Requirements for graduate nursing programs can vary. For example, requirements for the DNP at the University at Buffalo—SUNY include having the equivalent of a U.S. bachelor’s degree, nursing credentials that may need to be evaluated and approved by the Commission on Graduates of Foreign Nursing Schools and a registered nurse license in New York, says Jennifer Schreier, the nursing school’s director of graduate student services.
Kwon says her positive undergrad experience made her want to continue her nursing studies at the University at Buffalo—SUNY. “I had wonderful role models who taught me how to be a compassionate and competent professional with a passion for excellence in nursing,” Kwon says. She is now in her second year in the school’s post-BS to Ph.D. program.
Tuition and scholarships. Depending on the degree and school, tuition for nursing studies in the U.S. can vary widely, as can the availability of scholarships.
At Midland College, for example, “tuition and fees for out-of-state and international students is approximately $10,980 for the two-year program,” says Carmen Edwards, dean of the health sciences division and ADN department chair at the school.
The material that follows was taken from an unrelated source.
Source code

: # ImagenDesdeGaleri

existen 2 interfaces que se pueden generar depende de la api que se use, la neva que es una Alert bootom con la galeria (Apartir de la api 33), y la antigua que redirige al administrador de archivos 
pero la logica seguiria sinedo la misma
She says this does not include books, uniforms, licensing fees and other costs.
Tuition for the 2017-2018 academic year at the University of Pittsburgh was $37,740 for the BSN and $30,540 for graduate programs in nursing.
As for funding, some schools offer scholarships to students at both the undergraduate and graduate levels.
Cooper says current international students at MassBay Community College can apply for scholarships like the Debi Prasad Sodhani International Student Scholarship, Health Sciences Scholarship, Louise Mayer Scholarship and merit-based scholarships.
Kwon says her financial aid package at the University at Buffalo—SUNY covers full tuition – the fall 2017 post-BS to Ph.D. tuition and fees rate for a full-time international graduate student was $12,361.75 – and includes a biweekly stipend and scholarship money.
Kwon still has big dreams in the U.S. She plans to join a postdoctoral program that is in line with her research interests: studying the effects of health-risk behaviors like electronic cigarette use on sleep.
“If there is no postdoc position for international status applicants as myself, I will try to get a tenure-track faculty position in the U.S.,” Kwon says.